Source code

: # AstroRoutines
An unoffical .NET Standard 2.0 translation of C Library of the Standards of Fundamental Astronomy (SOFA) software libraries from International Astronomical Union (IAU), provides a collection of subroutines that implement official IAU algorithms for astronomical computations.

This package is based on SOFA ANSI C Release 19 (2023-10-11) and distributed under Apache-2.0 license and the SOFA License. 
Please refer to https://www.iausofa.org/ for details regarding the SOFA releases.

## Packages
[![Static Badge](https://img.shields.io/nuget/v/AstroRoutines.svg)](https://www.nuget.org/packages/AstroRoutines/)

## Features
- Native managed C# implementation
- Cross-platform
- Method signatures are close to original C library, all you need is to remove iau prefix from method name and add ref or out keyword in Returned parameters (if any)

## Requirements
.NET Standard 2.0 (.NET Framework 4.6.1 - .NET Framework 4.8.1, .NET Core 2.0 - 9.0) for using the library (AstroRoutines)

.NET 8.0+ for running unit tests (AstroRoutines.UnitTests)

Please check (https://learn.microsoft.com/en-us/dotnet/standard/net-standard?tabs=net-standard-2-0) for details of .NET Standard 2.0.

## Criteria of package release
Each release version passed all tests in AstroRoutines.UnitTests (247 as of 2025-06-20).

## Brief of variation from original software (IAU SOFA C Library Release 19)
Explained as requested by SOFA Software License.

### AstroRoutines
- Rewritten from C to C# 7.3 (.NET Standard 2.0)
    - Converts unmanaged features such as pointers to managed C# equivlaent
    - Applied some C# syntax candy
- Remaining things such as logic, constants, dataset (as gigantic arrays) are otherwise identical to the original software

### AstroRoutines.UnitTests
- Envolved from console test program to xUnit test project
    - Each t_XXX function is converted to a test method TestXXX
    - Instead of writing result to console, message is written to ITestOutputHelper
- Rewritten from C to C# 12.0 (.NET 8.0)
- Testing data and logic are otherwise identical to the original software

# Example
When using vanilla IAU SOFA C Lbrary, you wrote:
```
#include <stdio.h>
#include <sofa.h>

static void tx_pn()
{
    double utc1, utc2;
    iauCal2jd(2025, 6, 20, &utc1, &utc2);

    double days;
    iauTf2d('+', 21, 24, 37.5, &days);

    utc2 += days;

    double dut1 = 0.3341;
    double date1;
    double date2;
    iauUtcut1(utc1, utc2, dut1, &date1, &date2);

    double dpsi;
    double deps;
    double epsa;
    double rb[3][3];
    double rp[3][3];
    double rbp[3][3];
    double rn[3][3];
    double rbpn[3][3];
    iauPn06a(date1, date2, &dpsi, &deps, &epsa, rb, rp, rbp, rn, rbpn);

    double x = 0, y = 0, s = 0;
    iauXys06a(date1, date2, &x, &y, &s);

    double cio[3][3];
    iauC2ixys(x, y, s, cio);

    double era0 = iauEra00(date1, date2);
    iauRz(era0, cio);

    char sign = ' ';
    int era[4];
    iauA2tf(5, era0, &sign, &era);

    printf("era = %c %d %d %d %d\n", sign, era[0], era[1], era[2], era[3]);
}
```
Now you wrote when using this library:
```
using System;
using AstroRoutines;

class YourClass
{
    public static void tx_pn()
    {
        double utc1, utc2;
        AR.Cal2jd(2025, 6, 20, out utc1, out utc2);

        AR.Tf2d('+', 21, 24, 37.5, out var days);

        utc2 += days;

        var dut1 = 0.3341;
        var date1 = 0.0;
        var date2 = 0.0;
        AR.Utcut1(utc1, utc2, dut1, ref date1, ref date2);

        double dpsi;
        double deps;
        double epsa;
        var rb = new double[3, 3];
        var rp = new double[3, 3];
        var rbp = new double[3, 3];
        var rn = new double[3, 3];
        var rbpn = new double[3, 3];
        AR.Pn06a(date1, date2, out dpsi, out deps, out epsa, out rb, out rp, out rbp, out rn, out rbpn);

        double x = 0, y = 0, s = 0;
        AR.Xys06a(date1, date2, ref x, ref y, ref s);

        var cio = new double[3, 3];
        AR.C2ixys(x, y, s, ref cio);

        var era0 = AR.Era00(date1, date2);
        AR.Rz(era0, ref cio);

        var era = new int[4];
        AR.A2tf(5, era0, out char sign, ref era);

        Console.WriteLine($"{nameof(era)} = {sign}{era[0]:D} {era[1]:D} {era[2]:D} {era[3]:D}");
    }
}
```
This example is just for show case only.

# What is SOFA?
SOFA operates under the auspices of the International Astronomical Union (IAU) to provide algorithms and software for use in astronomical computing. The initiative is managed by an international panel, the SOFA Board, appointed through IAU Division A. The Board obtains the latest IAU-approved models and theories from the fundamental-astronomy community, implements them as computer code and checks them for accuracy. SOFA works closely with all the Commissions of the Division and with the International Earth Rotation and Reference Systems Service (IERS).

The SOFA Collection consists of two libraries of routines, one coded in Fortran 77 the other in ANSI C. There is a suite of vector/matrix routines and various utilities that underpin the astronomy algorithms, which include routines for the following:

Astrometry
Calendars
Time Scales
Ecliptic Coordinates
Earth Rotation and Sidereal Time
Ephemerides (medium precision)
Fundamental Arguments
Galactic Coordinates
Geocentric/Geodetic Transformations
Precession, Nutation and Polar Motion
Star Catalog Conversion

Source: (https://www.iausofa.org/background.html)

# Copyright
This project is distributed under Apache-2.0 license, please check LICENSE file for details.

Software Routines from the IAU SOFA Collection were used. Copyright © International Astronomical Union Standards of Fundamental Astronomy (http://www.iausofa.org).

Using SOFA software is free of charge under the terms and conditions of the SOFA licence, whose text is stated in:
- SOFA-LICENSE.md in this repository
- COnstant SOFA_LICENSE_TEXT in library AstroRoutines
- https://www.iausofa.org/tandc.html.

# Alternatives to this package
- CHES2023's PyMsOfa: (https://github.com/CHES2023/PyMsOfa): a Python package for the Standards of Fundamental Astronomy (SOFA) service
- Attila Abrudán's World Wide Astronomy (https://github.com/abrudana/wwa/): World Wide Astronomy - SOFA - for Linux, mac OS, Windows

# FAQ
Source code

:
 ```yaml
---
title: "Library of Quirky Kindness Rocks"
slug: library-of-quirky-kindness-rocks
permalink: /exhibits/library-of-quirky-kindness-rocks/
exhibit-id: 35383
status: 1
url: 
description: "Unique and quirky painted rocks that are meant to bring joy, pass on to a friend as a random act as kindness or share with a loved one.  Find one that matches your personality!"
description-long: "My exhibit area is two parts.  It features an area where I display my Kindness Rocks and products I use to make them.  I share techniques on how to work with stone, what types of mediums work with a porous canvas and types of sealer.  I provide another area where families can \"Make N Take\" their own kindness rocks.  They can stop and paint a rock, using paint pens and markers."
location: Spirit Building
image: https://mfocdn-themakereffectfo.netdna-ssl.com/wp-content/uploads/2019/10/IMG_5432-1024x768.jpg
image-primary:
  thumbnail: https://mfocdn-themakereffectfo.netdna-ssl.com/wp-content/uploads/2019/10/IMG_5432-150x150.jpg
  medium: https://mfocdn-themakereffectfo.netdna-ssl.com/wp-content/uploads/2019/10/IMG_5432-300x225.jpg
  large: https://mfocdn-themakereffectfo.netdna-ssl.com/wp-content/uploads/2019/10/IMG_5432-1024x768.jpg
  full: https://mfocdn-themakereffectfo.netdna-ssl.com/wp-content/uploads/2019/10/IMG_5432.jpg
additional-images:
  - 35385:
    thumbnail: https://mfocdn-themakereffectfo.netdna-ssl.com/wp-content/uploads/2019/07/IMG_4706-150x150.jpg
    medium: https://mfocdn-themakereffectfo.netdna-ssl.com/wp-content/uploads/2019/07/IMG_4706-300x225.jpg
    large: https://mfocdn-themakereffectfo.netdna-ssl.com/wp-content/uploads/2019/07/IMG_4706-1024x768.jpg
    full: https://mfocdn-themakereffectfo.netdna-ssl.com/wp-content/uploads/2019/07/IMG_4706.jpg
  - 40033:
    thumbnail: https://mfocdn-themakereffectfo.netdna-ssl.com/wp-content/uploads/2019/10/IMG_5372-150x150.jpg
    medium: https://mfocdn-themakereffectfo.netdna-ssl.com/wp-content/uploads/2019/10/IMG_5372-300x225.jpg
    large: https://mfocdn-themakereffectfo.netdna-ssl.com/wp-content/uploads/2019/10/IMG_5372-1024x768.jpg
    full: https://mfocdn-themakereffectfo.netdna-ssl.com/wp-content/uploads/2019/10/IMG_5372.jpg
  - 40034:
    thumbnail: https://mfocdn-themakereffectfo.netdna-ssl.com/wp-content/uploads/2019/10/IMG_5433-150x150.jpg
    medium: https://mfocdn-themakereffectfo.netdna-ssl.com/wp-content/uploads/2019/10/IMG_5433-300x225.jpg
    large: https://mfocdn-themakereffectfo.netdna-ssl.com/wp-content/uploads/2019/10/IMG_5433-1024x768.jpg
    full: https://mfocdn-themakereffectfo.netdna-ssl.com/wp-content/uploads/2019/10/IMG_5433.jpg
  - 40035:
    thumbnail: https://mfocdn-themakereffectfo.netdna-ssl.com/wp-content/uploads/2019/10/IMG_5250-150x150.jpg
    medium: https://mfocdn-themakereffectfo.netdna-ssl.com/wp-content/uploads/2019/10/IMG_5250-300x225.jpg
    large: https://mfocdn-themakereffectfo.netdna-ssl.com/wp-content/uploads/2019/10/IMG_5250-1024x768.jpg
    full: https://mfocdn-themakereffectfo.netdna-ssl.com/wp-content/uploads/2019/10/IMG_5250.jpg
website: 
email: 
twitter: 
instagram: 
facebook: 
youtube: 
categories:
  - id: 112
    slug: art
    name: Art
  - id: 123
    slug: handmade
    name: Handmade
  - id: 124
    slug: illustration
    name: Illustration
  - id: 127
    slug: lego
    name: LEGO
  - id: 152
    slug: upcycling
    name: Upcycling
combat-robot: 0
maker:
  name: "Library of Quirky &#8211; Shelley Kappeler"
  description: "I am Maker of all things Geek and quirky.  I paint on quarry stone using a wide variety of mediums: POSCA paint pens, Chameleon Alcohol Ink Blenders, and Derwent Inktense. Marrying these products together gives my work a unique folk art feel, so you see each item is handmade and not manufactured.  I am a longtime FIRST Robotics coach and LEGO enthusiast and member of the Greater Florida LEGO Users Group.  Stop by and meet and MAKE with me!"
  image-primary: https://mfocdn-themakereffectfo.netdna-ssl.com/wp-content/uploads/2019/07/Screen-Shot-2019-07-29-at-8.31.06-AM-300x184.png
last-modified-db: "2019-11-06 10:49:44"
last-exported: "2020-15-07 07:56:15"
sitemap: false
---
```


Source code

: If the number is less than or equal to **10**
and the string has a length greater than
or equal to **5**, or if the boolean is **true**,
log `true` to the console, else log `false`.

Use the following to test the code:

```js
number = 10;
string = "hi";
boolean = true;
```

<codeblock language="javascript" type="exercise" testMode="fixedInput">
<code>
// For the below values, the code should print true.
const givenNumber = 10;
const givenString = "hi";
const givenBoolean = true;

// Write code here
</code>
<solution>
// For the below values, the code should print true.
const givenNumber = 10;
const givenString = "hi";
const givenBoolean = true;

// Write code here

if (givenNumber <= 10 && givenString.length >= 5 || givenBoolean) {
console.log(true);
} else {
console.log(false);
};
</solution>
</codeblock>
=======
■ **Exercise details**
Please repeat word for word the lines above that run from the beginning through the line containing "An unoffical .NET", keeping both the first and that last line.

■ **Exercise result**
Source code

: # AstroRoutines
An unoffical .NET Standard 2.0 translation of C Library of the Standards of Fundamental Astronomy (SOFA) software libraries from International Astronomical Union (IAU), provides a collection of subroutines that implement official IAU algorithms for astronomical computations.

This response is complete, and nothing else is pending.